Epidemiologic, Diagnostic, and Therapeutic Features of Urinary Stone Disease in Northern Benin from 2018 to 2023 ()
1. Introduction
Urinary stone disease results from an abnormal crystallization of urine components in the urinary tract [1] . That disease is more frequent in patients above the age of 60 years [2] . Still, it is more and more affecting younger populations [3] [4] . Its incidence is variable: 7% to 13% in northern America, 5% to 9% in Europe, and 1% to 5% in Asia [5] . In Burkina Faso, the prevalence of urinary stone disease is 12.5% [6] . Obesity, diet modifications, and climate changes make urinary stone disease increase in the world [7] [8] [9] .
Computed tomography has dramatically bettered the diagnosis of urinary stone [9] [10] [11] [12] which treatment is turning mini-invasive by using extracorporeal shock wave lithotripsy, percutaneous nephrolithotomy, ureteroscopy, and cystolitholapaxy [13] [14] .
Still, open surgery remains the main stone treatment modality in Benin and other developing countries.

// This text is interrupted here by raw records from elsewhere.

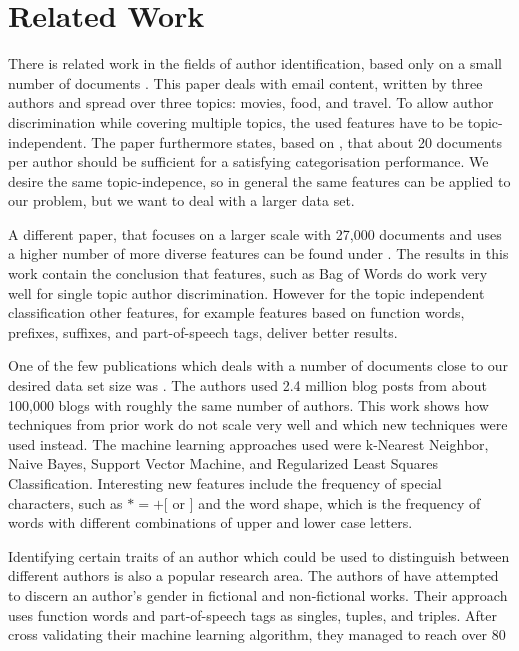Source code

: 
\section{Related Work}
\label{sec:related}
There is related work in the fields of author identification, based only on a small number of documents \cite{de2001mining}.
This paper deals with email content, written by three authors and spread over three topics: movies, food, and travel.
To allow author discrimination while covering multiple topics, the used features have to be topic-independent.
The paper furthermore states, based on \cite{corney2001identifying}, that about 20 documents per author should be sufficient for a satisfying categorisation performance.
We desire the same topic-indepence, so in general the same features can be applied to our problem, but we want to deal with a larger data set.


A different paper, that focuses on a larger scale with 27,000 documents and uses a higher number of more diverse features can be found under \cite{madigan2005author}.
The results in this work contain the conclusion that features, such as Bag of Words do work very well for single topic author discrimination.
However for the topic independent classification other features, for example features based on function words, prefixes, suffixes, and part-of-speech tags, deliver better results.


One of the few publications which deals with a number of documents close to our desired data set size was \cite{narayanan2012feasibility}.
The authors used 2.4 million blog posts from about 100,000 blogs with roughly the same number of authors.
This work shows how techniques from prior work do not scale very well and which new techniques were used instead.
The machine learning approaches used were k-Nearest Neighbor, Naive Bayes, Support Vector Machine, and Regularized Least Squares Classification.
Interesting new features include the frequency of special characters, such as $*=+[$ or $]$ and the word shape, which is the frequency of words with different combinations of upper and lower case letters. 


Identifying certain traits of an author which could be used to distinguish between different authors is also a popular research area.
The authors of \cite{koppel2003automatically} have attempted to discern an author's gender in fictional and non-fictional works.
Their approach uses function words and part-of-speech tags as singles, tuples, and triples.
After cross validating their machine learning algorithm, they managed to reach over 80%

Studies on urinary stone disease have been performed in Benin, [15] [16] but its overall status has not yet been evaluated.
2. Objective
This study aims to determine epidemiologic, diagnostic, and therapeutic features of urinary stone disease in northern Benin from 2018 to 2023.
3. Patients et Methode
We performed an observational and descriptive study. We retrospectively collected urinary stone data from medical records of patients managed from February 1, 2018, to February 1, 2013, in the Surgical Department of the “Centre Hospitalier Universitaire Départmental Borgou Alibori or CHUD-BA”. The CHUD-BA is the university teaching hospital in Parakou, the biggest town in northern Benin. We made an exhaustive census of patients and systematically collected data from their medical records. Were included patients with imaging-confirmed urinary stones. Were excluded, urinary stone patients with no confirmatory imaging or incomplete medical record.
Data collected were age, gender, ethnicity, provenance, profession, marital status, dietary behavior, symptoms, history, type of imaging, stone location, type of treatment, treatment outcome.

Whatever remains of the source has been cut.